Not every creator. Many, absolutely; most, probably; all, no. Hence my reply.![]()
Well, no; you were talking about creators who don't want to revisit their past works at all, whereas I was speaking of how creators perceive their past works when they do look back on them. So there isn't actually a contradiction there. You just interpreted "looking back" more broadly than I intended it.
Of course, context is everything: a "love instructor" could be just as (hopefully) hands-off as a sex-ed teacher in high school, or it could be very "interactive," but of course Roddenberry just drops the term in there and leaves us to decide what that means. Not that it takes much to guess what his angle was given his adolescent portrayal of sexuality elsewhere in the book.
There does not need to be anything "adolescent" about the idea of hands-on sex instruction. On the contrary, a society that had matured beyond our sexual hangups would see instruction in sex as no more disreputable than instruction in yoga or dance or tennis. It would be seen as simply another physical activity that brings people enjoyment and improves their health.
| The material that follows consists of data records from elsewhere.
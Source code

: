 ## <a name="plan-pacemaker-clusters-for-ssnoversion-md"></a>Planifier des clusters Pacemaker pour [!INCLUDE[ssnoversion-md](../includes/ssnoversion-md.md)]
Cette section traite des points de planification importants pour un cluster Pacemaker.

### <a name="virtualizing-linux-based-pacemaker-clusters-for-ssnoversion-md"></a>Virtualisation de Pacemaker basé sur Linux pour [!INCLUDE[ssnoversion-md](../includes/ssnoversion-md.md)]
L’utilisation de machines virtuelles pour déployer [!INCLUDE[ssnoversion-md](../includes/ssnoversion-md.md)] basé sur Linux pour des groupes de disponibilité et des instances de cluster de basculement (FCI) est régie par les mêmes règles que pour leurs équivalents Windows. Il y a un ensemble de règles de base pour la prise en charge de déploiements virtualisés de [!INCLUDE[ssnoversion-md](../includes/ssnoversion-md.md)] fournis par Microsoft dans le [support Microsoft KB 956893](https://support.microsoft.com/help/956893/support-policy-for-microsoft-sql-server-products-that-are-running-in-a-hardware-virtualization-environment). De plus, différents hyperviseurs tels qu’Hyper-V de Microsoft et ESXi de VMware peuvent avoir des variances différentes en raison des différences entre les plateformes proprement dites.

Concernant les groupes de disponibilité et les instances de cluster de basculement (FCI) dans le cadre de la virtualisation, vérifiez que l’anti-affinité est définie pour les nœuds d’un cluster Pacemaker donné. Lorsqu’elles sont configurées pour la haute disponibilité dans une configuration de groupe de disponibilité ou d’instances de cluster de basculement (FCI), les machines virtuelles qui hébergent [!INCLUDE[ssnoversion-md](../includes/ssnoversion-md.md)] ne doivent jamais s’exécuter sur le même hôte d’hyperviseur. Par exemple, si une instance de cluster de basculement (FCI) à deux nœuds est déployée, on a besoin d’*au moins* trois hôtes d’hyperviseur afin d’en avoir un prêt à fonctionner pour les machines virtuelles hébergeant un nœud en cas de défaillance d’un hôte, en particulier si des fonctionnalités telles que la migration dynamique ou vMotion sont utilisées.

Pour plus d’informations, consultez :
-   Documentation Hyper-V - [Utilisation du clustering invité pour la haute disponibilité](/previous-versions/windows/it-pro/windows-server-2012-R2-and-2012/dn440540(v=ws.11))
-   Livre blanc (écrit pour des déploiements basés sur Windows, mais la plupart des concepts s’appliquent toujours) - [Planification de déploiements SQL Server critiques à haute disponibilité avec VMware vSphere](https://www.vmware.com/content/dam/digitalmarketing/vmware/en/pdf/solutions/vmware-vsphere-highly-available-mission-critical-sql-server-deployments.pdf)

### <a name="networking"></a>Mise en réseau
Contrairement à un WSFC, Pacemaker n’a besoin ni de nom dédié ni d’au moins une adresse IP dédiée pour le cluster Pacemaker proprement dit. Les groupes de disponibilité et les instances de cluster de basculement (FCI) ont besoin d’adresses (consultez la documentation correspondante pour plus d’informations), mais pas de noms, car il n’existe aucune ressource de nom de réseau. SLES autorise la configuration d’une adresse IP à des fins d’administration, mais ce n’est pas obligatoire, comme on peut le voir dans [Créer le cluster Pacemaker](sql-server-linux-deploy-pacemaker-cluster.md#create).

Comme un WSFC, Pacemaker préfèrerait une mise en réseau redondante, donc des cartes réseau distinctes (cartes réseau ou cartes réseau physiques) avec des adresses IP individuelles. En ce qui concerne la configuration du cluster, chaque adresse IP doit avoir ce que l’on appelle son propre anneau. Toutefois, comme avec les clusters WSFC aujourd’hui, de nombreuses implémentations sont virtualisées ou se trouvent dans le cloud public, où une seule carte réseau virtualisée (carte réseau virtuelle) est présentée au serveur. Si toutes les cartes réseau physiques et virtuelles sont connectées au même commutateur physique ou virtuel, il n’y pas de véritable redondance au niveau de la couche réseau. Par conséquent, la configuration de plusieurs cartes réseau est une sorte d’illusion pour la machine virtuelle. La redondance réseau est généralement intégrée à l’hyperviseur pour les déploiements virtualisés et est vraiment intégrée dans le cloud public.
Adults do have sex, after all -- rather more often than adolescents, one would hope. It's just part of their lives. So it strikes me as paradoxical to look at the treatment of sexuality as a casual, everyday thing that can be studied and taught like any other skill and see that as somehow immature. On the contrary, I find it one of the most reasonable ideas about sexuality that Roddenberry ever put forth. There's nothing prurient about the idea of treating sex as something mainstream and unstigmatized -- just the opposite.